Others also have rejected a vaccine directive, including Amazon (although the e-commerce giant delayed its office return until Jan. 3). The result is a patchwork of policies across office buildings, as landlords let their tenants decide.
Whether building owners even have the authority to require vaccination remains unclear.
“The toughest part about all of this is that we clearly have no precedent for this situation,” said Pierre Debbas of the New York City-based law firm Romer Debbas, who in recent days has fielded calls from clients asking if their landlords can mandate vaccination. “So we are operating in the dark on many levels.”
Can they or can’t they?
While the federal government and some courts have opined that employers can require inoculation, the legal authority of landlords is less clear.
Vaccine opponents have argued the Food and Drug Administration greenlighted the currently available vaccines under an emergency use authorization, not under full approval, called a biologics license application.
But the Department of Justice shot this down in a July 26 memo, saying the law “does not prohibit public or private entities from imposing vaccination requirements.”
Experts who spoke with TRD were divided on landlords’ rights.
Marko Cerenko
Miami-based attorney Marko Cerenko said he has not seen lease amendments allowing owners to demand mask-wearing, let alone vaccines, in tenants’ spaces.
“You are imposing certain powers over the tenant that may go beyond the scope of the landlord-tenant relationship,” said the commercial litigator and shareholder at Kluger, Kaplan, Silverman, Katzen & Levine. “A lot of tenants have the freedom to do whatever they want in their space.”
It is true that landlords would want “to limit themselves from liability,” so asking for vaccination proof from visitors such as delivery people or repair contractors is an option, Cerenko said. And although landlords in other asset classes such as retail, restaurants and movie theaters are likely to start screening out the unvaccinated, doing so for office tenants would be difficult.
Even if that were deemed legal, owners would have a hard time with implementation.
“If you are dealing with a multi-unit office tower 30 floors or something and 200-plus tenants, it would be very difficult not only to enforce but certainly you are going to have a lot of resistance,” Cerenko said. “You might get a lot of pushback and have a lot of tenants leave.”
Not everyone agrees with Cerenko. Some cite a 1905 Supreme Court ruling that permitted government-imposed smallpox vaccination.
Attorney Danielle Lesser, New York–based chair of Morrison Cohen’s business litigation practice, said rules could be altered in the future. Landlords could tweak lease clauses that deal with the types of identification required at entry but they would need to craft the language so as not to infringe on tenants’ right to quiet enjoyment of their space.
“As you see employers require vaccinations in increasing numbers, I don’t think it’s a leap to think we’ll start to see landlords regulate access to their buildings,” Lesser said.

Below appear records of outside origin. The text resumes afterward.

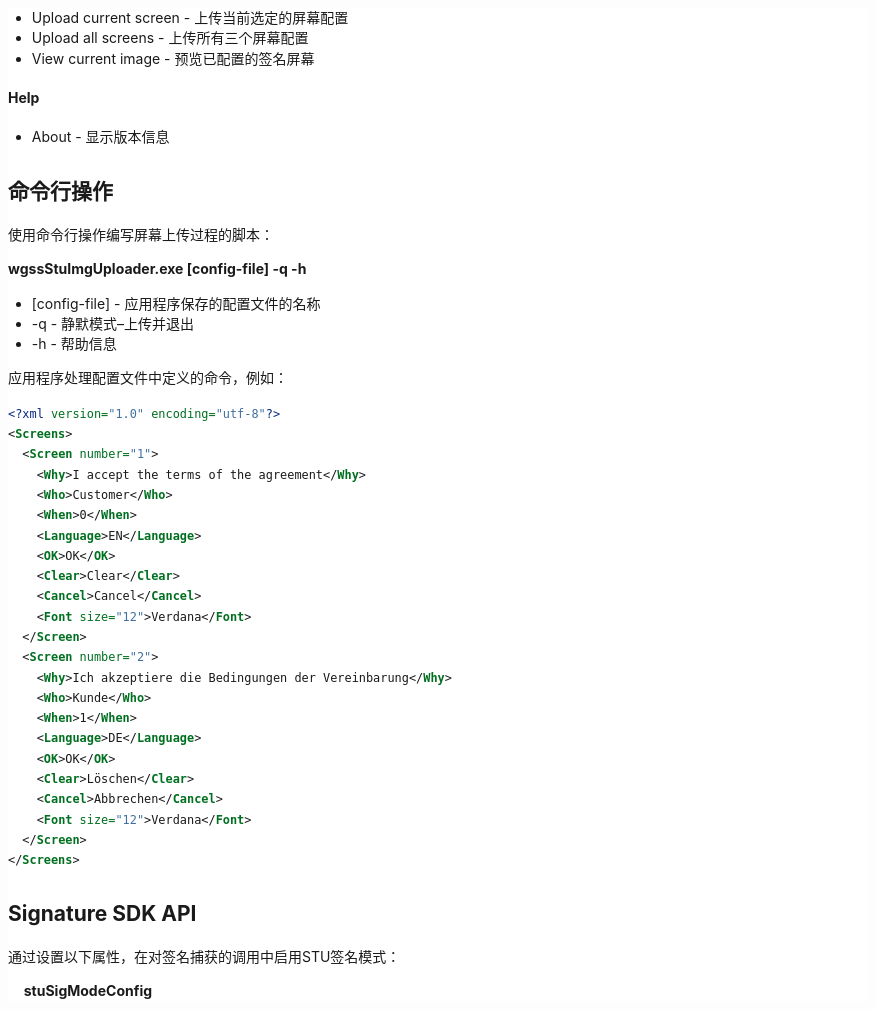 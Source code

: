   * Upload current screen       - 上传当前选定的屏幕配置
  * Upload all screens            - 上传所有三个屏幕配置
  * View current image           - 预览已配置的签名屏幕


#### Help  

  * About                              - 显示版本信息


## 命令行操作

使用命令行操作编写屏幕上传过程的脚本：

  **wgssStuImgUploader.exe [config-file] -q -h**  

* [config-file]                - 应用程序保存的配置文件的名称  
* -q                          - 静默模式–上传并退出  
* -h                          - 帮助信息    

应用程序处理配置文件中定义的命令，例如：

```xml
<?xml version="1.0" encoding="utf-8"?>
<Screens>
  <Screen number="1">
    <Why>I accept the terms of the agreement</Why>
    <Who>Customer</Who>
    <When>0</When>
    <Language>EN</Language>
    <OK>OK</OK>
    <Clear>Clear</Clear>
    <Cancel>Cancel</Cancel>
    <Font size="12">Verdana</Font>
  </Screen>
  <Screen number="2">
    <Why>Ich akzeptiere die Bedingungen der Vereinbarung</Why>
    <Who>Kunde</Who>
    <When>1</When>
    <Language>DE</Language>
    <OK>OK</OK>
    <Clear>Löschen</Clear>
    <Cancel>Abbrechen</Cancel>
    <Font size="12">Verdana</Font>
  </Screen>
</Screens>

```



## Signature SDK API

通过设置以下属性，在对签名捕获的调用中启用STU签名模式：

&nbsp;&nbsp;&nbsp;&nbsp;**stuSigModeConfig**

As for office landlords, many were eyeing a full return of their tenants after Labor Day. The coronavirus variant threw a wrench into their plans but did not scuttle them altogether.

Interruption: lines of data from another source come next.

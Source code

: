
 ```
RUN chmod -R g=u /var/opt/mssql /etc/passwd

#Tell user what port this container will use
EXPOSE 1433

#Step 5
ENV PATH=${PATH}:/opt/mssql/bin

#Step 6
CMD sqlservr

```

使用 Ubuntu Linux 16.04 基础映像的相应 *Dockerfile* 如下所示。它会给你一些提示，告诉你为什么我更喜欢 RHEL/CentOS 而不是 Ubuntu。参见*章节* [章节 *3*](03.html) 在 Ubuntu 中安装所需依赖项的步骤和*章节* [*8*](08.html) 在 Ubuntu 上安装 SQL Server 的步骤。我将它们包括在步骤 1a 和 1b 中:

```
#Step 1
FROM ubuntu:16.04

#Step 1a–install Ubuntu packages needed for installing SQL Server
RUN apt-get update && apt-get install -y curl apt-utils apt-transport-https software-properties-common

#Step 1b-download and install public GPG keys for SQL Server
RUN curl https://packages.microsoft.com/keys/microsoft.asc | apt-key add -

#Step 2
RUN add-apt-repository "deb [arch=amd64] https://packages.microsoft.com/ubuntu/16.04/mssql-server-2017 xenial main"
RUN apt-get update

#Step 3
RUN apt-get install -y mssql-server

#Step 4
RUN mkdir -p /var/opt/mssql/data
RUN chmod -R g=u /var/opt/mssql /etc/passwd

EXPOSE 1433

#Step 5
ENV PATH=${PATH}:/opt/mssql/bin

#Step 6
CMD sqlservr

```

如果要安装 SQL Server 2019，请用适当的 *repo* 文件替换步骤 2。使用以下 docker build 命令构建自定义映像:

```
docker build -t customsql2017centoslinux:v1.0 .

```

Bromberg, the developer of the Aventura office complex, said most tenants at his completed Optima White and Optima Red towers are almost fully back to pre-pandemic physical occupancy. The Optima Onyx Tower is to be finished soon.
“I think we are at a different stage of the pandemic with high rates of vaccination,” he said. “It is a different problem now than 18 months ago.”

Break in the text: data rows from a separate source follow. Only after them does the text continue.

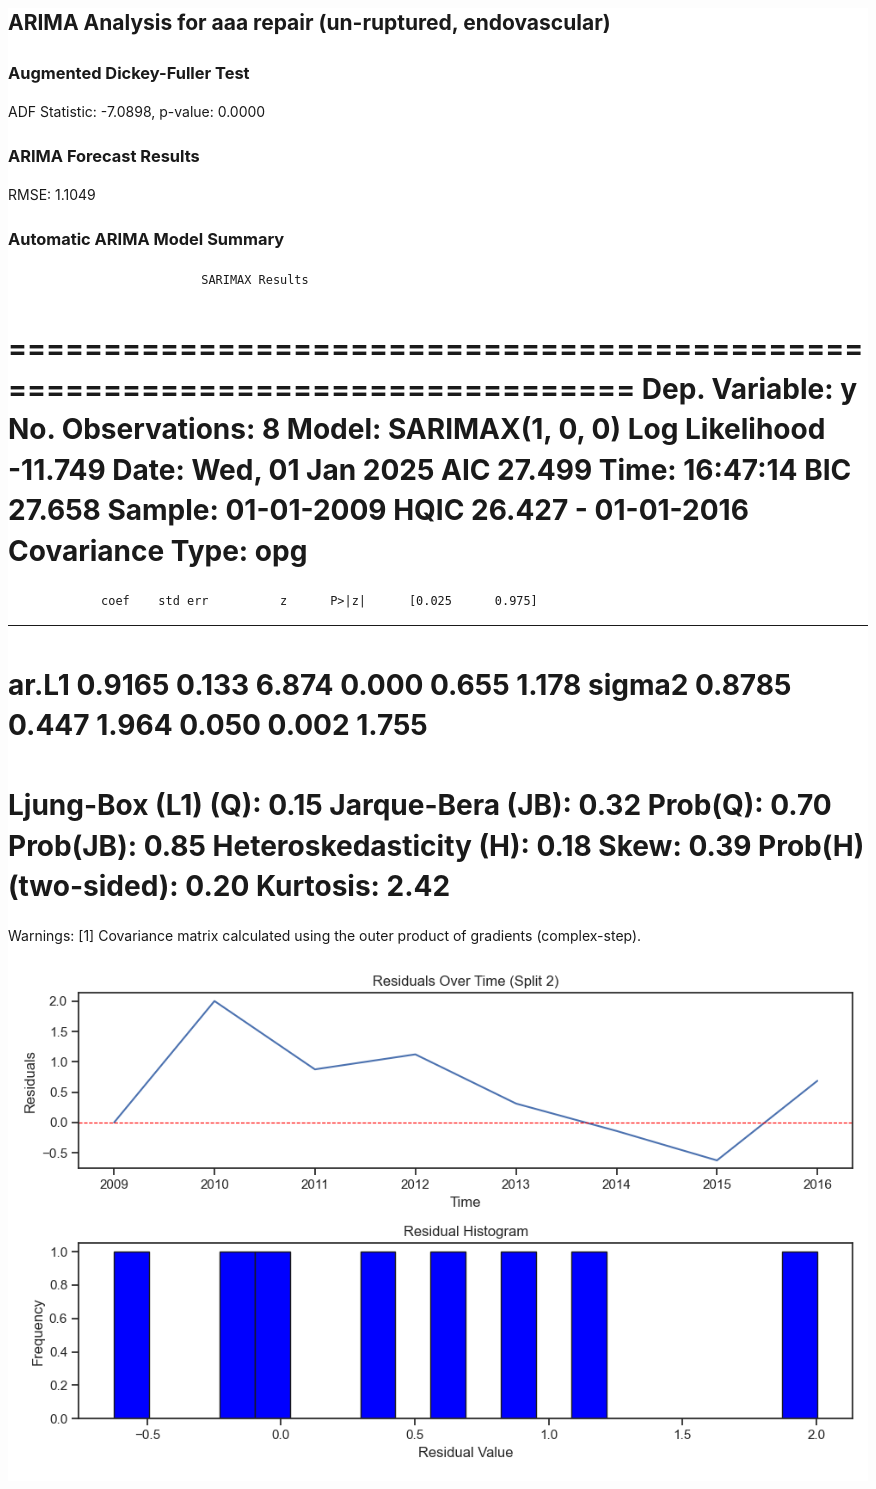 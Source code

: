 ## ARIMA Analysis for aaa repair (un-ruptured, endovascular)
### Augmented Dickey-Fuller Test
ADF Statistic: -7.0898, p-value: 0.0000

### ARIMA Forecast Results
RMSE: 1.1049

### Automatic ARIMA Model Summary
                               SARIMAX Results                                
==============================================================================
Dep. Variable:                      y   No. Observations:                    8
Model:               SARIMAX(1, 0, 0)   Log Likelihood                 -11.749
Date:                Wed, 01 Jan 2025   AIC                             27.499
Time:                        16:47:14   BIC                             27.658
Sample:                    01-01-2009   HQIC                            26.427
                         - 01-01-2016                                         
Covariance Type:                  opg                                         
==============================================================================
                 coef    std err          z      P>|z|      [0.025      0.975]
------------------------------------------------------------------------------
ar.L1          0.9165      0.133      6.874      0.000       0.655       1.178
sigma2         0.8785      0.447      1.964      0.050       0.002       1.755
===================================================================================
Ljung-Box (L1) (Q):                   0.15   Jarque-Bera (JB):                 0.32
Prob(Q):                              0.70   Prob(JB):                         0.85
Heteroskedasticity (H):               0.18   Skew:                             0.39
Prob(H) (two-sided):                  0.20   Kurtosis:                         2.42
===================================================================================

Warnings:
[1] Covariance matrix calculated using the outer product of gradients (complex-step).

![Residual Histogram for aaa repair (un-ruptured, endovascular)](./plots/arima/residuals_split_2.png)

Bromberg, whose firm is based in Mexico City, said the buildings are built to exceed ventilation standards and offer expansive indoor spaces and outdoor working areas. It has signs encouraging mask-wearing and abiding by other Centers for Disease Control and Prevention guidelines throughout buildings, not requiring it.
“But if new regulations arise,” he added, “we would have to adapt.”